## Task prompt
The answer must consist of every line below that contains the word "have".

☆ ☆ ☆ ☆ ☆ ☆ ☆

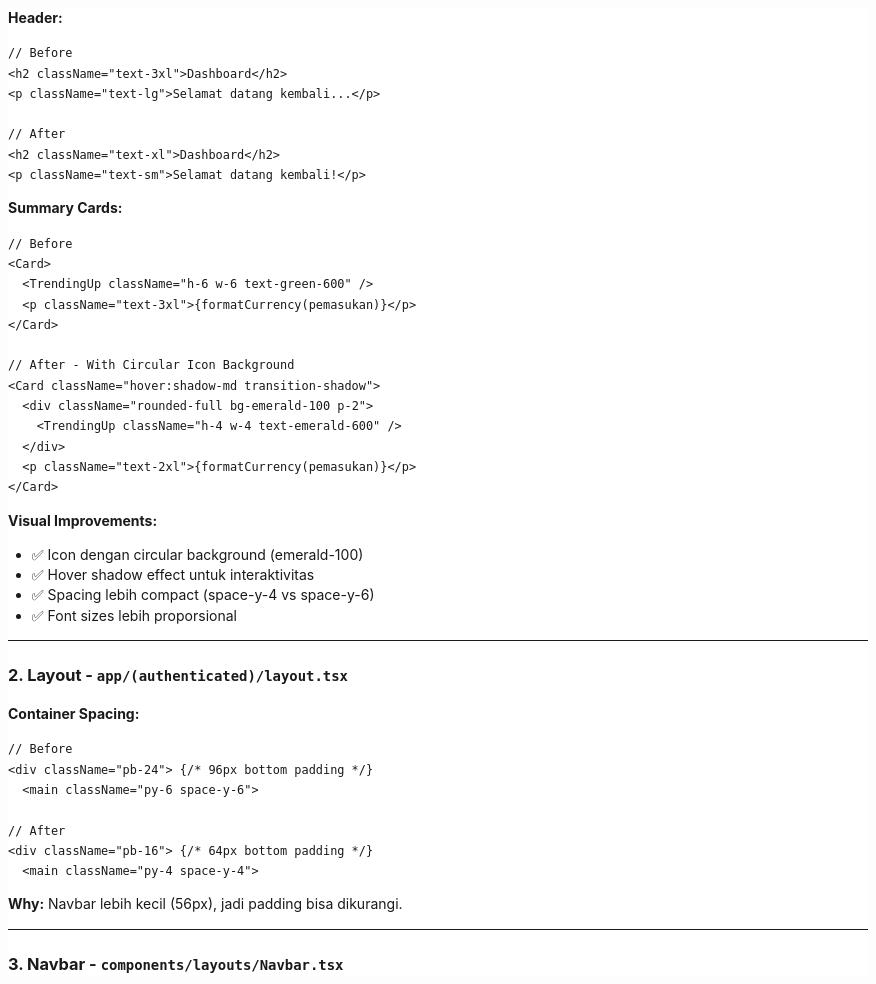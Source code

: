 **Header:**
```tsx
// Before
<h2 className="text-3xl">Dashboard</h2>
<p className="text-lg">Selamat datang kembali...</p>

// After  
<h2 className="text-xl">Dashboard</h2>
<p className="text-sm">Selamat datang kembali!</p>
```

**Summary Cards:**
```tsx
// Before
<Card>
  <TrendingUp className="h-6 w-6 text-green-600" />
  <p className="text-3xl">{formatCurrency(pemasukan)}</p>
</Card>

// After - With Circular Icon Background
<Card className="hover:shadow-md transition-shadow">
  <div className="rounded-full bg-emerald-100 p-2">
    <TrendingUp className="h-4 w-4 text-emerald-600" />
  </div>
  <p className="text-2xl">{formatCurrency(pemasukan)}</p>
</Card>
```

**Visual Improvements:**
- ✅ Icon dengan circular background (emerald-100)
- ✅ Hover shadow effect untuk interaktivitas
- ✅ Spacing lebih compact (space-y-4 vs space-y-6)
- ✅ Font sizes lebih proporsional

---

### 2. **Layout** - `app/(authenticated)/layout.tsx`

**Container Spacing:**
```tsx
// Before
<div className="pb-24"> {/* 96px bottom padding */}
  <main className="py-6 space-y-6">

// After
<div className="pb-16"> {/* 64px bottom padding */}
  <main className="py-4 space-y-4">
```

**Why:** Navbar lebih kecil (56px), jadi padding bisa dikurangi.

---

### 3. **Navbar** - `components/layouts/Navbar.tsx`
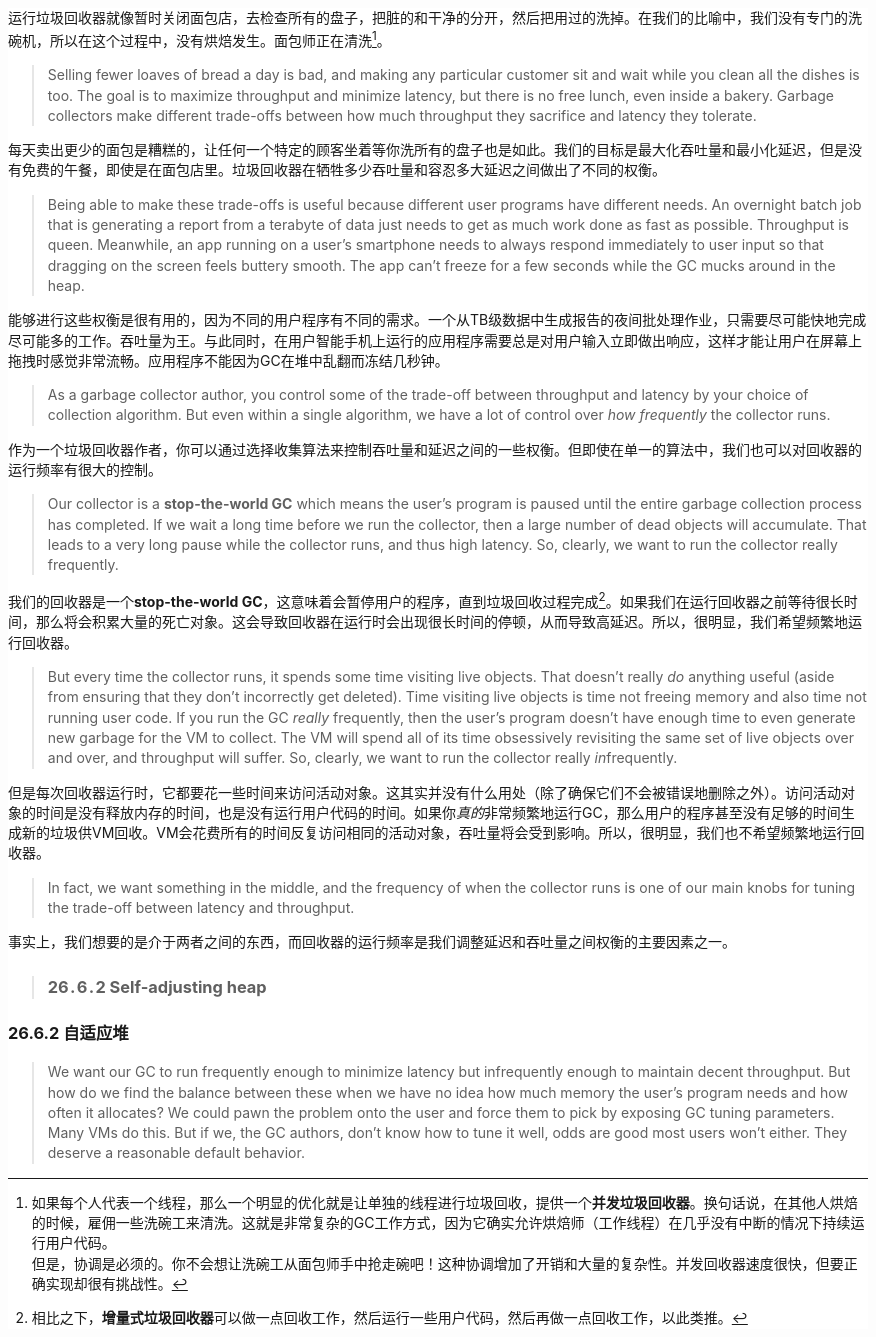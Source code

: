运行垃圾回收器就像暂时关闭面包店，去检查所有的盘子，把脏的和干净的分开，然后把用过的洗掉。在我们的比喻中，我们没有专门的洗碗机，所以在这个过程中，没有烘焙发生。面包师正在清洗[^17]。

> Selling fewer loaves of bread a day is bad, and making any particular customer sit and wait while you clean all the dishes is too. The goal is to maximize throughput and minimize latency, but there is no free lunch, even inside a bakery. Garbage collectors make different trade-offs between how much throughput they sacrifice and latency they tolerate.

每天卖出更少的面包是糟糕的，让任何一个特定的顾客坐着等你洗所有的盘子也是如此。我们的目标是最大化吞吐量和最小化延迟，但是没有免费的午餐，即使是在面包店里。垃圾回收器在牺牲多少吞吐量和容忍多大延迟之间做出了不同的权衡。

> Being able to make these trade-offs is useful because different user programs have different needs. An overnight batch job that is generating a report from a terabyte of data just needs to get as much work done as fast as possible. Throughput is queen. Meanwhile, an app running on a user’s smartphone needs to always respond immediately to user input so that dragging on the screen feels buttery smooth. The app can’t freeze for a few seconds while the GC mucks around in the heap.

能够进行这些权衡是很有用的，因为不同的用户程序有不同的需求。一个从TB级数据中生成报告的夜间批处理作业，只需要尽可能快地完成尽可能多的工作。吞吐量为王。与此同时，在用户智能手机上运行的应用程序需要总是对用户输入立即做出响应，这样才能让用户在屏幕上拖拽时感觉非常流畅。应用程序不能因为GC在堆中乱翻而冻结几秒钟。

> As a garbage collector author, you control some of the trade-off between throughput and latency by your choice of collection algorithm. But even within a single algorithm, we have a lot of control over *how frequently* the collector runs.

作为一个垃圾回收器作者，你可以通过选择收集算法来控制吞吐量和延迟之间的一些权衡。但即使在单一的算法中，我们也可以对回收器的运行频率有很大的控制。

> Our collector is a **stop-the-world GC** which means the user’s program is paused until the entire garbage collection process has completed. If we wait a long time before we run the collector, then a large number of dead objects will accumulate. That leads to a very long pause while the collector runs, and thus high latency. So, clearly, we want to run the collector really frequently.

我们的回收器是一个**stop-the-world GC**，这意味着会暂停用户的程序，直到垃圾回收过程完成[^18]。如果我们在运行回收器之前等待很长时间，那么将会积累大量的死亡对象。这会导致回收器在运行时会出现很长时间的停顿，从而导致高延迟。所以，很明显，我们希望频繁地运行回收器。

> But every time the collector runs, it spends some time visiting live objects. That doesn’t really *do* anything useful (aside from ensuring that they don’t incorrectly get deleted). Time visiting live objects is time not freeing memory and also time not running user code. If you run the GC *really* frequently, then the user’s program doesn’t have enough time to even generate new garbage for the VM to collect. The VM will spend all of its time obsessively revisiting the same set of live objects over and over, and throughput will suffer. So, clearly, we want to run the collector really *in*frequently.

但是每次回收器运行时，它都要花一些时间来访问活动对象。这其实并没有什么用处（除了确保它们不会被错误地删除之外）。访问活动对象的时间是没有释放内存的时间，也是没有运行用户代码的时间。如果你*真的*非常频繁地运行GC，那么用户的程序甚至没有足够的时间生成新的垃圾供VM回收。VM会花费所有的时间反复访问相同的活动对象，吞吐量将会受到影响。所以，很明显，我们也不希望频繁地运行回收器。

> In fact, we want something in the middle, and the frequency of when the collector runs is one of our main knobs for tuning the trade-off between latency and throughput.

事实上，我们想要的是介于两者之间的东西，而回收器的运行频率是我们调整延迟和吞吐量之间权衡的主要因素之一。

> ### 26 . 6 . 2 Self-adjusting heap

### 26.6.2 自适应堆

> We want our GC to run frequently enough to minimize latency but infrequently enough to maintain decent throughput. But how do we find the balance between these when we have no idea how much memory the user’s program needs and how often it allocates? We could pawn the problem onto the user and force them to pick by exposing GC tuning parameters. Many VMs do this. But if we, the GC authors, don’t know how to tune it well, odds are good most users won’t either. They deserve a reasonable default behavior.


[^1]: 我用的是一般意义上的“保守”。有一种“保守的垃圾回收器”，它的意思更具体。所有的垃圾回收器都是“保守的”，如果内存*可以*被访问，它们就保持内存存活，而不是有一个魔力8号球，可以让它们更精确地知道哪些数据将被访问。<BR>**保守的GC**是一种特殊的回收器，它认为如果任何一块内存中的值看起来可能是地址，那它就是一个指针。这与我们将要实现的**精确的GC**相反，精确GC知道内存中哪些数据是指针，哪些存储的是数字或字符串等其它类型的值。
[^2]: 如果你想探索其它的GC算法，《[垃圾回收手册](http://gchandbook.org/)》是一本经典的参考书。对于这样一本深入浅出的大部头来说，它的阅读体验是相当愉快的。也许我对乐趣有种奇怪的看法。
[^3]: 在John McCarthy的《Lisp的历史》中，他指出：“一旦我们决定进行垃圾回收，它的实际实现就会被推迟，因为当时只做了玩具性的例子。”我们选择推迟在clox中加入GC，是追随了巨人的脚步。
[^4]: 跟踪式垃圾回收器是指任何通过对象引用图来追踪的算法。这与引用计数相反，后者使用不同的策略来追踪可达对象。
[^5]: 当然，我们最终也会添加一些辅助函数。
[^6]: 更复杂的回收器可能运行在单独的线程上，或者在程序执行过程中定期交错运行——通常是在函数调用边界处或发生后向跳转时。
[^7]: 我把这一章安排在这里，特别是因为我们现在有了闭包，它给我们提供了有趣的对象，让垃圾回收器来处理。
[^8]: 我说“几乎”是因为有些垃圾回收器是按照对象被访问的顺序来移动对象的，所以遍历顺序决定了哪些对象最终会在内存中相邻。这会影响性能，因为CPU使用位置来决定哪些内存要预加载到缓存中。<BR>即便在遍历顺序很重要的时候，也不清楚哪种顺序是最好的。很难确定对象在未来会以何种顺序被使用，因此GC很难知道哪种顺序有助于提高性能。
[^9]: 高级的垃圾回收算法经常为这个抽象概念加入其它颜色。我见过多种深浅不一的灰色，甚至在一些设计中见过紫色。可惜的是，我的黄绿色-紫红色-孔雀石回收器论文没有被接受发表。
[^10]: 请注意，在此过程的每一步，都没有黑色节点指向白色节点。这个属性被称为**三色不变性**。变量过程中保持这一不变性，以确保没有任何可达对象被回收。
[^11]: 为了更加健壮，我们可以在启动虚拟机时分配一个“雨天基金”内存块。如果灰色栈分配失败，我们就释放这个块并重新尝试。这可能会为我们在堆上提供足够的空间来创建灰色栈，完成GC并释放更多内存。
[^12]: 我们可以在`markObject()`中做一个简单的优化，就是不要向灰色栈中添加字符串和本地函数，因为我们知道它们不需要处理。相对地，它们可以从白色直接变黑。
[^13]: 你可能正在好奇为什么要有`isMarked`字段。别急，朋友。
[^14]: 这可能是一个真正的问题。Java并没有驻留*所有*字符串，但它确实驻留了字符串*字面量*。它还提供了向字符串表添加字符串的API。多年以来，该表的容量是固定的，添加到其中的字符串永远无法被删除。如果用户不谨慎使用`String.intern()`，他们可能会耗尽内存导致崩溃。<BR>Ruby多年以来也存在类似的问题，符号（驻留的类似字符串的值）不会被垃圾回收。两者最终都启用了GC来回收这些字符串。
[^15]: 嗯，不完全是100%。它仍然将分配的对象放入了一个链表中，所以在设置这些指针时有一些微小的开销。
[^16]: 每个条带表示程序的执行，分为运行用户代码的时间和在GC中花费的时间。运行GC的最大单个时间片的大小就是延迟。所有用户代码片的大小相加就是吞吐量。
[^17]: 如果每个人代表一个线程，那么一个明显的优化就是让单独的线程进行垃圾回收，提供一个**并发垃圾回收器**。换句话说，在其他人烘焙的时候，雇佣一些洗碗工来清洗。这就是非常复杂的GC工作方式，因为它确实允许烘焙师（工作线程）在几乎没有中断的情况下持续运行用户代码。<BR>但是，协调是必须的。你不会想让洗碗工从面包师手中抢走碗吧！这种协调增加了开销和大量的复杂性。并发回收器速度很快，但要正确实现却很有挑战性。
[^18]: 相比之下，**增量式垃圾回收器**可以做一点回收工作，然后运行一些用户代码，然后再做一点回收工作，以此类推。
[^19]: 学习垃圾回收器的一个挑战是，在孤立的实验室环境中很难发现最佳实践。除非你在大型的、混乱的真实世界的程序上运行回收器，否则你无法看到它的实际表现。这就像调校一辆拉力赛车——你需要把它带到赛道上。
[^20]: 我们的GC无法在C栈中查找地址，但很多GC可以。保守的垃圾回收器会查看所有内存，包括本机堆栈。这类垃圾回收器中最著名的是[**Boehm–Demers–Weiser垃圾回收器** ](https://en.wikipedia.org/wiki/Boehm_garbage_collector)，通常就叫作“Boehm回收器”。（在CS中，成名的捷径是姓氏在字母顺序上靠前，这样就能在排序的名字列表中出现在第一位）<BR>许多精确GC也在C栈中遍历。即便是这些GC，也必须对指向仅存于CPU寄存器中的活动对象的指针加以注意。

☆ ☆ ☆ ☆ ☆ ☆ ☆

## Result of this task
> Being able to make these trade-offs is useful because different user programs have different needs. An overnight batch job that is generating a report from a terabyte of data just needs to get as much work done as fast as possible. Throughput is queen. Meanwhile, an app running on a user’s smartphone needs to always respond immediately to user input so that dragging on the screen feels buttery smooth. The app can’t freeze for a few seconds while the GC mucks around in the heap.
> As a garbage collector author, you control some of the trade-off between throughput and latency by your choice of collection algorithm. But even within a single algorithm, we have a lot of control over *how frequently* the collector runs.
> But every time the collector runs, it spends some time visiting live objects. That doesn’t really *do* anything useful (aside from ensuring that they don’t incorrectly get deleted). Time visiting live objects is time not freeing memory and also time not running user code. If you run the GC *really* frequently, then the user’s program doesn’t have enough time to even generate new garbage for the VM to collect. The VM will spend all of its time obsessively revisiting the same set of live objects over and over, and throughput will suffer. So, clearly, we want to run the collector really *in*frequently.
> We want our GC to run frequently enough to minimize latency but infrequently enough to maintain decent throughput. But how do we find the balance between these when we have no idea how much memory the user’s program needs and how often it allocates? We could pawn the problem onto the user and force them to pick by exposing GC tuning parameters. Many VMs do this. But if we, the GC authors, don’t know how to tune it well, odds are good most users won’t either. They deserve a reasonable default behavior.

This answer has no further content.